Let’s dig deeper into some of those other angles…
— Stephen Strasburg didn’t figure into the decision, but that didn’t mean the right-hander’s performance was insignificant. He might well have put forth his best start of the season, all things taken into consideration.
Strasburg’s final pitching line — two runs, five hits allowed over six innings — barely scratch the surface. He was electric throughout, displaying excellent fastball command, increased velocity (95-to-97 mph) and a deadly combination of changeups and curveballs that helped produce nine strikeouts.
This came on the heels of a dreadful start for Strasburg in Miami, one in which he was tagged for six early runs and never made it to the fifth inning. The biggest difference between that start and this one: He seemed to throw his pitches with more conviction, especially early on, and he abandoned his new-found slider altogether.
Strasburg bristled when asked why he didn’t throw one slider among his 90 total pitches, saying only: “I felt good with my other stuff today.” But it wouldn’t be surprising if pitching coach Steve McCatty suggested that alteration, leaving Strasburg to simply go out and dominate with the three pitches that got him here in the first place.
— If you were looking for more Bryce Harper drama, you didn’t get it. Though there were a couple of moments late in which Harper could have done something dramatic, he ultimately just played a solid ballgame, doing his job and not doing anything to cause a stir.
Returning to the lineup 24 hours after he was benched by manager Matt Williams for failing to run out a routine grounder, Harper went 1-for-4 with a walk. He grounded out in a big sixth-inning at-bat against lefty Randy Choate but delivered a clutch, opposite-field single off another southpaw, Kevin Siegrist, two innings later with the game tied.
Harper chose that moment to display his hustle, swiping second base for his first steal of the season. And he was in position to race home with the go-ahead run had one of his teammates been able to drive him in later in the inning.
Earlier in the day, Williams met with Harper and the two hashed things out after Saturday’s much-discussed benching.
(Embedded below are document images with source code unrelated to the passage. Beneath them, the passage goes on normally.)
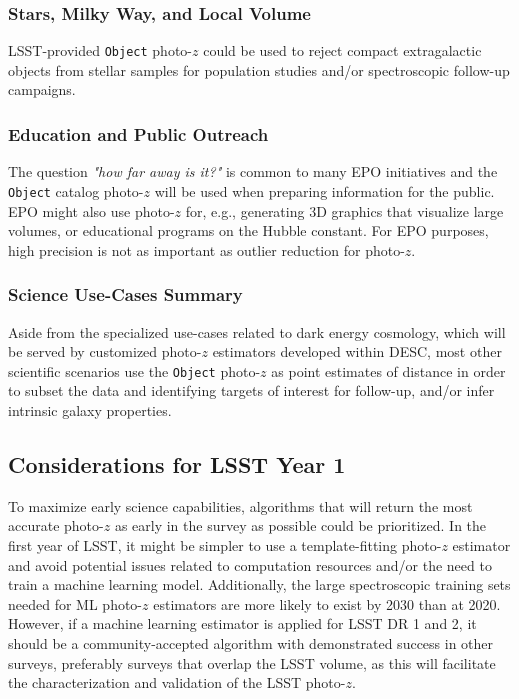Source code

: \documentclass[DM,lsstdraft,toc]{lsstdoc}
\begin{document}
\subsubsection{Stars, Milky Way, and Local Volume}\label{sssec:use_sci_smwlv}
LSST-provided {\tt Object} photo-$z$ could be used to reject compact extragalactic objects from stellar samples for population studies and/or spectroscopic follow-up campaigns.

\subsubsection{Education and Public Outreach}\label{sssec:use_sci_epo}
The question {\it "how far away is it?"} is common to many EPO initiatives and the {\tt Object} catalog photo-$z$ will be used when preparing information for the public.
EPO might also use photo-$z$ for, e.g., generating 3D graphics that visualize large volumes, or educational programs on the Hubble constant.
For EPO purposes, high precision is not as important as outlier reduction for photo-$z$.


\subsubsection{Science Use-Cases Summary}\label{sssec:use_sci_sum}
Aside from the specialized use-cases related to dark energy cosmology, which will be served by customized photo-$z$ estimators developed within DESC, most other scientific scenarios use the {\tt Object} photo-$z$ as point estimates of distance in order to subset the data and identifying targets of interest for follow-up, and/or infer intrinsic galaxy properties.

\subsection{Considerations for LSST Year 1}\label{ssec:use_LOY1}

To maximize early science capabilities, algorithms that will return the most accurate photo-$z$ as early in the survey as possible could be prioritized.
In the first year of LSST, it might be simpler to use a template-fitting photo-$z$ estimator and avoid potential issues related to computation resources and/or the need to train a machine learning model.
Additionally, the large spectroscopic training sets needed for ML photo-$z$ estimators are more likely to exist by 2030 than at 2020.
However, if a machine learning estimator is applied for LSST DR 1 and 2, it should be a community-accepted algorithm with demonstrated success in other surveys, preferably surveys that overlap the LSST volume, as this will facilitate the characterization and validation of the LSST photo-$z$.
\end{document}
“Just sat with him for a couple minutes at his locker and told him I’m confident in him and proud of him and he was going to have an impact today, which he did,” the manager said. “He had an impact getting a hit, stealing a base and giving us another opportunity. Made some nice plays in the outfield. Did well.”
Said Harper: “It was great to get back out there and play and be part of a win.”
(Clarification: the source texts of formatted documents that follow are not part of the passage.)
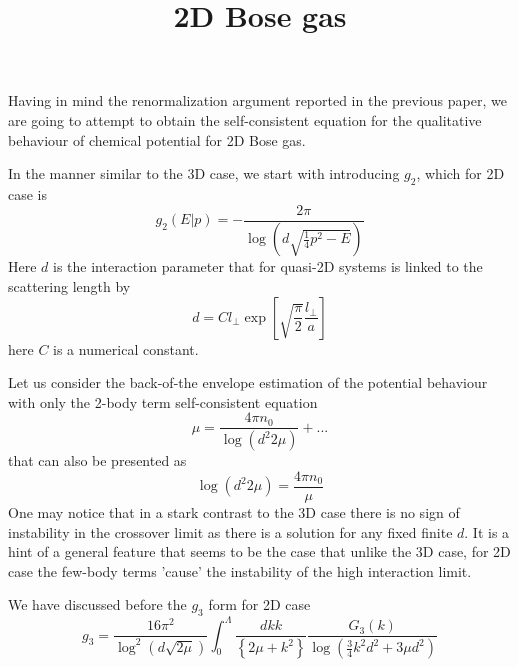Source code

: \documentclass[8pt,letterpaper,notitlepage]{article}
\begin{document}
\title{2D Bose gas}
\maketitle
Having in mind the renormalization argument reported in the previous paper, we are going to attempt to obtain the self-consistent equation for the qualitative behaviour of chemical potential for 2D Bose gas.

In the manner similar to the 3D case, we start with introducing  $g_2$, which for 2D case is 
\begin{equation}
g_2(E| p) = - \frac{2 \pi}{\log \left( d \sqrt{ \frac{1}{4} p^2 - E} \right) } 
\end{equation}
Here $d$ is the interaction parameter that for quasi-2D systems is linked to the scattering length by
\[
d = C l_{\perp} \exp \left[ \sqrt{\frac{\pi}{2}} \frac{l_{\perp}}{a} \right]
\]
here $C$ is a numerical constant.


Let us consider the back-of-the envelope estimation of the potential behaviour with only the 2-body term self-consistent equation
\begin{equation}
\mu = \frac{4 \pi n_0}{\log (d^2 2 \mu)} + ...
\end{equation}
that can also be presented as
\begin{equation}
\log (d^2 2 \mu) = \frac{4 \pi n_0}{\mu}
\end{equation}
One may notice that in a stark contrast to the 3D case there is no sign of instability in the crossover limit as there is a solution for any fixed finite $d$. It is a hint of a general feature that seems to be the case that unlike the 3D case, for 2D case the few-body terms 'cause' the instability of the high interaction limit.
 
We have discussed before the
$g_3$ form for 2D case
\[
g_3 = \frac{16 \pi^2}{\log^2 ( d \sqrt{2 \mu} )}
\int_0^{\Lambda} \frac{dk k}{\left\{ 2 \mu + k^2 \right\}} \frac{G_3(k)}
{\log \left(\frac{3}{4} k^2 d^2  + 3 \mu d^2 \right)}
\]
\end{document}
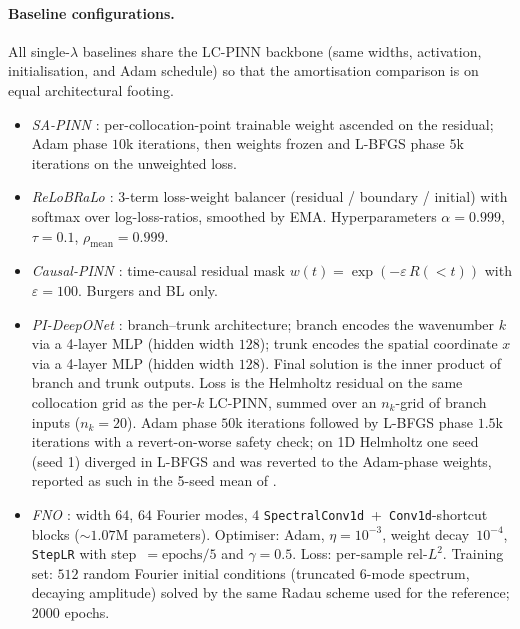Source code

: \paragraph{Baseline configurations.}
All single-$\lambda$ baselines share the LC-PINN backbone (same
widths, activation, initialisation, and Adam schedule) so that the
amortisation comparison is on equal architectural footing.

\begin{itemize}\setlength{\itemsep}{0pt}
\item \emph{SA-PINN \citep{mcclenny2020}}: per-collocation-point
      trainable weight ascended on the residual; Adam phase
      $10\text{k}$ iterations, then weights frozen and L-BFGS phase
      $5\text{k}$ iterations on the unweighted loss.
\item \emph{ReLoBRaLo \citep{bischof2021}}: 3-term loss-weight
      balancer (residual / boundary / initial) with softmax over
      log-loss-ratios, smoothed by EMA. Hyperparameters
      $\alpha\!=\!0.999$, $\tau\!=\!0.1$,
      $\rho_{\text{mean}}\!=\!0.999$.
\item \emph{Causal-PINN \citep{wang2024}}: time-causal residual mask
      $w(t)\!=\!\exp\!\left(-\varepsilon\,R(<\!t)\right)$ with
      $\varepsilon\!=\!100$. Burgers and BL only.
\item \emph{PI-DeepONet \citep{wang2021pi-deeponet}}: branch--trunk
      architecture; branch encodes the wavenumber $k$ via a 4-layer
      MLP (hidden width $128$); trunk encodes the spatial coordinate
      $x$ via a 4-layer MLP (hidden width $128$). Final solution is
      the inner product of branch and trunk outputs. Loss is the
      Helmholtz residual on the same collocation grid as the per-$k$
      LC-PINN, summed over an $n_k$-grid of branch inputs ($n_k\!=\!20$).
      Adam phase $50$k iterations followed by L-BFGS phase $1.5$k
      iterations with a revert-on-worse safety check; on 1D Helmholtz
      one seed (seed 1) diverged in L-BFGS and was reverted to the
      Adam-phase weights, reported as such in the 5-seed mean of
      .
\item \emph{FNO \citep{li2020fno}}: width $64$, $64$ Fourier modes,
      $4$ \texttt{SpectralConv1d}~+~\texttt{Conv1d}-shortcut blocks
      ($\sim\!1.07$M parameters). Optimiser: Adam,
      $\eta\!=\!10^{-3}$, weight decay~$10^{-4}$, \texttt{StepLR}
      with step~$=\!\text{epochs}/5$ and $\gamma\!=\!0.5$. Loss:
      per-sample rel-$L^2$. Training set: $512$ random Fourier
      initial conditions (truncated 6-mode spectrum, decaying
      amplitude) solved by the same Radau scheme used for the
      reference; $2000$ epochs.
\end{itemize}

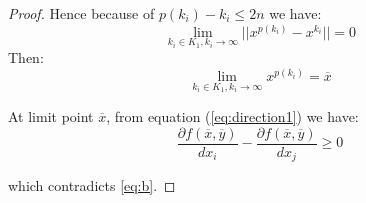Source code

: \begin{proof}
Hence because of $p(k_i)-k_i \le 2n$ we have:
\begin{equation}
 \lim_{k_i \in K_1,k_i\rightarrow \infty}  ||x^{p(k_i)}-x^{k_i}||=0
\end{equation}
Then:
\begin{equation}
 \lim_{k_i \in K_1,k_i\rightarrow \infty} x^{p(k_i)}=\overline{x}
\end{equation}

At limit point $\overline{x}$, from equation (\ref{eq:direction1})  we have: 
\begin{equation*}
 \frac{\partial f(\overline{x},\overline{y})}{dx_i} - \frac{\partial f(\overline{x},\overline{y})}{dx_{j}} \ge 0
\end{equation*}




which contradicts \ref{eq:b}.

\end{proof}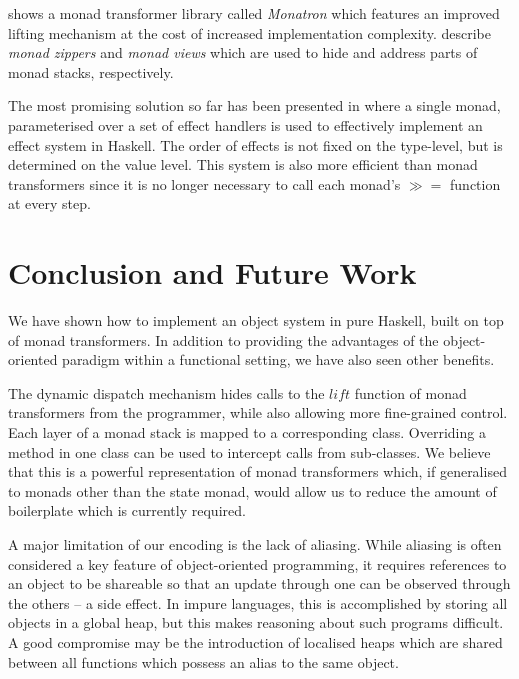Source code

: \documentclass[runningheads,a4paper]{llncs}
\begin{document}
\cite{jaskelioff2011monatron} shows a monad transformer library called \emph{Monatron} which features an improved lifting mechanism at the cost of increased implementation complexity. \cite{schrijvers2011monads} describe \emph{monad zippers} and \emph{monad views} which are used to hide and address parts of monad stacks, respectively.

The most promising solution so far has been presented in \cite{kiselyov2013extensible} where a single monad, parameterised over a set of effect handlers \cite{plotkin2009handlers} is used to effectively implement an effect system in Haskell. The order of effects is not fixed on the type-level, but is determined on the value level. This system is also more efficient than monad transformers since it is no longer necessary to call each monad's $\gg\!\!=$ function at every step. 

\section{Conclusion and Future Work}
\label{sec:conclusions}

We have shown how to implement an object system in pure Haskell, built on top of monad transformers. In addition to providing the advantages of the object-oriented paradigm within a functional setting, we have also seen other benefits.

The dynamic dispatch mechanism hides calls to the $\mathit{lift}$ function of monad transformers from the programmer, while also allowing more fine-grained control. Each layer of a monad stack is mapped to a corresponding class. Overriding a method in one class can be used to intercept calls from sub-classes. We believe that this is a powerful representation of monad transformers which, if generalised to monads other than the state monad, would allow us to reduce the amount of boilerplate which is currently required.

A major limitation of our encoding is the lack of aliasing. While aliasing is often considered a key feature of object-oriented programming, it requires references to an object to be shareable so that an update through one can be observed through the others -- a side effect. In impure languages, this is accomplished by storing all objects in a global heap, but this makes reasoning about such programs difficult. A good compromise may be the introduction of localised heaps which are shared between all functions which possess an alias to the same object. 
\end{document}
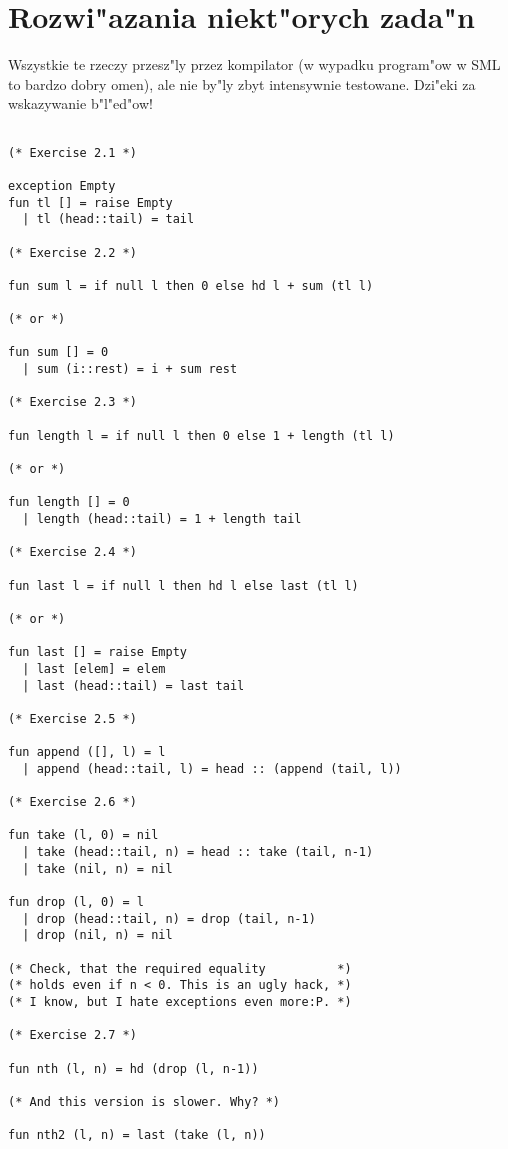 \chapter{
Rozwi"azania niekt"orych zada"n
}

Wszystkie te rzeczy przesz"ly przez kompilator
(w wypadku program"ow w SML to bardzo dobry omen),
ale nie by"ly zbyt intensywnie testowane. 
Dzi"eki za wskazywanie b"l"ed"ow!                     

\begin{verbatim}

(* Exercise 2.1 *) 

exception Empty
fun tl [] = raise Empty
  | tl (head::tail) = tail

(* Exercise 2.2 *) 

fun sum l = if null l then 0 else hd l + sum (tl l)

(* or *)

fun sum [] = 0
  | sum (i::rest) = i + sum rest  

(* Exercise 2.3 *)

fun length l = if null l then 0 else 1 + length (tl l)

(* or *)

fun length [] = 0
  | length (head::tail) = 1 + length tail  

(* Exercise 2.4 *)

fun last l = if null l then hd l else last (tl l)

(* or *)

fun last [] = raise Empty
  | last [elem] = elem
  | last (head::tail) = last tail

(* Exercise 2.5 *)

fun append ([], l) = l
  | append (head::tail, l) = head :: (append (tail, l)) 

(* Exercise 2.6 *)

fun take (l, 0) = nil
  | take (head::tail, n) = head :: take (tail, n-1)
  | take (nil, n) = nil

fun drop (l, 0) = l
  | drop (head::tail, n) = drop (tail, n-1)
  | drop (nil, n) = nil

(* Check, that the required equality          *)
(* holds even if n < 0. This is an ugly hack, *)
(* I know, but I hate exceptions even more:P. *)

(* Exercise 2.7 *)

fun nth (l, n) = hd (drop (l, n-1))

(* And this version is slower. Why? *)

fun nth2 (l, n) = last (take (l, n))


\end{verbatim}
He’ll be right back in the spotlight tonight, with the Angels coming to town and the obvious Bryce Harper vs. Mike Trout storyline taking center stage.
— The winning run Sunday was scored by Danny Espinosa, who had himself another impressive day at the plate. Espinosa went 3-for-5, with all three hits coming from the left side of the plate. He’s now hitting a robust .324 left-handed this season, more than 100 points better than his career batting average prior to 2014.
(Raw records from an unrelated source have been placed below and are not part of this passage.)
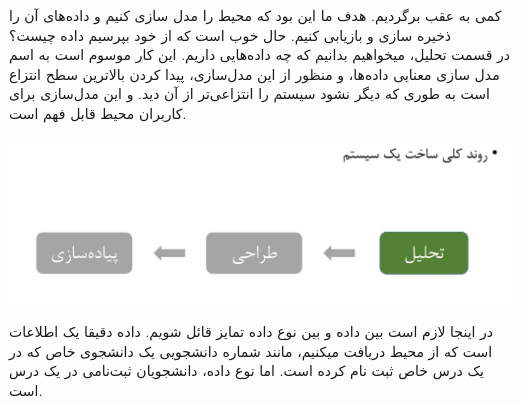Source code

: \large{
کمی به عقب برگردیم. هدف ما این بود که محیط را مدل سازی کنیم و داده‌های آن را ذخیره سازی و بازیابی کنیم. حال خوب است که از خود بپرسیم داده چیست؟
}
\\
\large{
در قسمت تحلیل، میخواهیم بدانیم که چه داده‌هایی داریم. این کار موسوم است به اسم مدل سازی معنایی داده‌ها، و منظور از این مدل‌سازی،‌ پیدا کردن بالاترین سطح انتزاع است به طوری که دیگر نشود سیستم را انتزاعی‌تر از آن دید. و این مدل‌سازی برای کاربران محیط قابل فهم است.
}

\graphicspath{ {./files/} }


\includegraphics[scale=0.5]{2}


\large{
در اینجا لازم است بین داده و بین نوع داده تمایز قائل شویم. داده دقیقا یک اطلاعات است که از محیط دریافت میکنیم، مانند شماره دانشجویی یک دانشجوی خاص که در یک درس خاص ثبت نام کرده است. اما نوع داده، دانشجویان ثبت‌نامی در یک درس است.
}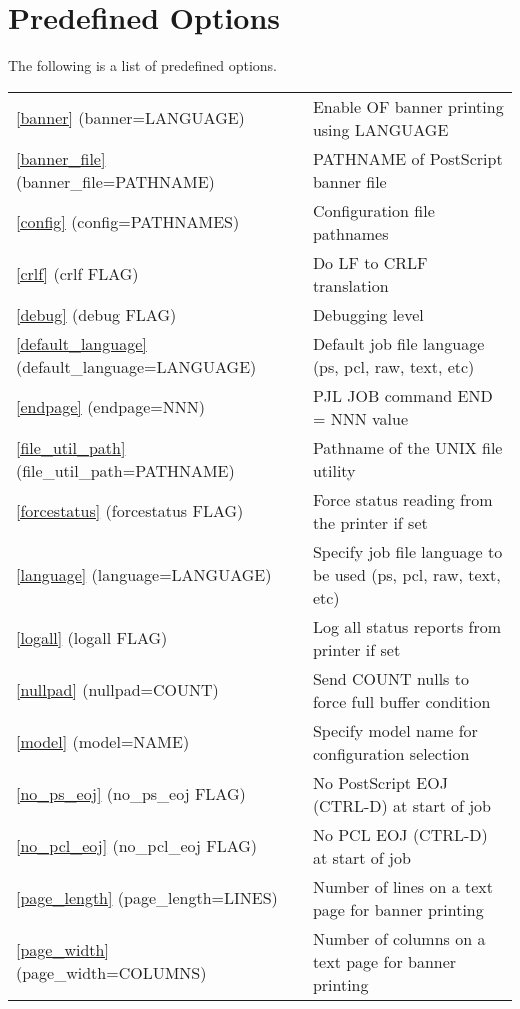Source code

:\documentclass[a4paper]{article}
\begin{document}
\section{Predefined Options}

The following is a list of predefined options.
\begin{table}[tbp]
\begin{center}
\begin{tabular}{ll}
{\ttfamily \ref{banner} {(banner=LANGUAGE)}}&  Enable OF banner printing using LANGUAGE\\ 
{\ttfamily \ref{banner_file} {(banner\_file=PATHNAME)}}&  PATHNAME of PostScript banner file\\ 
{\ttfamily \ref{config} {(config=PATHNAMES)}}&  Configuration file pathnames\\ 
{\ttfamily \ref{crlf} {(crlf FLAG)}}&  Do LF to CRLF translation\\ 
{\ttfamily \ref{debug} {(debug FLAG)}}&  Debugging level\\ 
{\ttfamily \ref{default_language} {(default\_language=LANGUAGE)}}&  Default job file language (ps, pcl, raw, text, etc)\\ 
{\ttfamily \ref{endpage} {(endpage=NNN)}}&  PJL JOB command END = NNN value\\ 
{\ttfamily \ref{file_util_path} {(file\_util\_path=PATHNAME)}}&  Pathname of the UNIX file utility\\ 
{\ttfamily \ref{forcestatus} {(forcestatus FLAG)}}&  Force status reading from the printer if set\\ 
{\ttfamily \ref{language} {(language=LANGUAGE)}}&  Specify job file language to be used (ps, pcl, raw, text, etc)\\ 
{\ttfamily \ref{logall} {(logall FLAG)}}&  Log all status reports from printer if set\\ 
{\ttfamily \ref{nullpad} {(nullpad=COUNT)}}&  Send COUNT nulls to force full buffer condition\\ 
{\ttfamily \ref{model} {(model=NAME)}}&  Specify model name for configuration selection\\ 
{\ttfamily \ref{no_ps_eoj} {(no\_ps\_eoj FLAG)}}&  No PostScript EOJ (CTRL-D) at start of job\\ 
{\ttfamily \ref{no_pcl_eoj} {(no\_pcl\_eoj FLAG)}}&  No PCL EOJ (CTRL-D) at start of job\\ 
{\ttfamily \ref{page_length} {(page\_length=LINES)}}&  Number of lines on a text page for banner printing\\ 
{\ttfamily \ref{page_width} {(page\_width=COLUMNS)}}&  Number of columns on a text page for banner printing\\ 

\end{tabular}
\end{center}
\end{table}
\end{document}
Espinosa’s turnaround from his disastrous 2013 continues to impress everyone around the Nationals, but he’s trying not to get caught up in why he’s been so much better at the plate.
“I’m not thinking about it,” he said. “I’m just trying to get a good pitch to hit. I’m not going up there saying: ‘I feel so good they’re going to give into me.’ I don’t feel like that. I’m just going up there and trying to take every at-bat the same way.”
Regardless of the reason, the Nationals recognize how much work Espinosa has done to overcome the struggles that earned him a long-term ticket back to Class AAA last season.
“I’m happy for him, because as we spoke about in spring, I’ve been that guy,” Williams said. “So I know the dedication that it takes to work back and be the player he wants to be. And so far, he’s been really good. His approach is good, his intensity is good, his attitude’s fantastic and he loves to play. So I’m happy for him.”
— A stat that may surprise you: The Nationals have actually scored more unearned runs (13) than they’ve allowed (12) this season.
— Over the last five days, the Nats have won games started by Jose Fernandez, Michael Wacha and Shelby Miller. Said Jayson Werth: “You can hang your hat on that.”